Your position as a major Internet Carrier bestows upon you a certain degree of 
responsibility for the correct operation of the Internet all across (and 
beyond) the planet. You have many customers. Customers will always occasionally 
make mistakes. You as a major Internet Carrier have a responsibility to limit, 
not amplify, your customers' mistakes.
Other major carriers implement technical measures that severely limits the 
damages from customer mistakes from having global impact.
Other major carriers also implement operational procedures in addition to 
technical measures.
In combination, these measures drastically reduce the outage-hours as a result 
of customer configuration errors.

At 08:44 UTC on Friday 12th of June, one of your transit customers, Telekom 
Malaysia (AS4788) began announcing the full Internet table back to you, which 
you accepted and propagated to your peers and customers, causing global outages 
for close to 3 hours.
[ https://twitter.com/DynResearch/status/609340592036970496 ] During this 3 
hour window, it appears (from your own service outage
reports) that you did nothing to stop the global Internet outage, but that 
Telekom Malaysia themselves eventually resolved it. This lack of action on your 
end, and your disregard for the correct operation of the global Internet is 
astonishing. These mistakes do not need to happen.
AS4788 under normal circumstances announces ~1900 IPv4 prefixes to the 
Internet. You accepted multiple hundred thousand prefixes from them - a max 
prefix setting would have severely limited the damage. We expect that these are 
your practices as well, but they failed. When they do, it should not take ~3 
hours to shut down the session(s).

Many operators, in despair, turned down their peering sessions with you once it 
was clear you were causing the outages and no immediate fix was in sight. This 
improved the situation for some - but not all did. Had you deployed proper 
IRR-filtering to filter the bad announcements the impact would've been far less 
critical.

As a direct consequence of your ~3 hours of inaction, as a local example, 
Swedish payment terminals were experiencing problems all over the country. The 
Swedish economy was directly affected by your inaction.
There were queues when I was buying lunch! Imagine the food rage. The situation 
was probably similar at other places around the globe where people were awake.

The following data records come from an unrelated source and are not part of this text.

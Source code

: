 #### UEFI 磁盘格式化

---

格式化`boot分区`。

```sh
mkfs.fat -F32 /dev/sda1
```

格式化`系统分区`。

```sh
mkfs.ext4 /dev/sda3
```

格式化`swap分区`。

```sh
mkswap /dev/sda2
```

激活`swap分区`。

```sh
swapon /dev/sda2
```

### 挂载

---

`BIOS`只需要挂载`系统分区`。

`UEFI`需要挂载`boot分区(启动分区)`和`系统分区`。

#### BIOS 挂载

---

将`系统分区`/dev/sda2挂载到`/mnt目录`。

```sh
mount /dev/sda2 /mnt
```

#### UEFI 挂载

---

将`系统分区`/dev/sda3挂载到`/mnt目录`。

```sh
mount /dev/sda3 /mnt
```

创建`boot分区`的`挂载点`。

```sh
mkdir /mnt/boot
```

Operators around the planet are curious:
  - Did Level3 not detect or understand that it was causing global Internet 
outages for ~3 hours?
  - If Level3 did in fact detect or understand it was causing global Internet 
outages, why did it not properly and immediately remedy the situation?
  - What is Level3 going to do to address these questions and begin work on 
restoring its credibility as a carrier?

We all understand that mistakes do happen (in applying customer interface 
templates, etc.). However the Internet is all too pervasive in everyday life 
today for anything but swift action by carriers to remedy breakage after the 
fact. It is absolutely not sufficient to let a customer spend 3 hours to detect 
and fix a situation like this one. It is unacceptable that no swift action was 
taken on your end to limit the global routing issues you caused.

Sincerely,
Martin Millnert
Member of Internet Community - no carrier / ISP affiliation.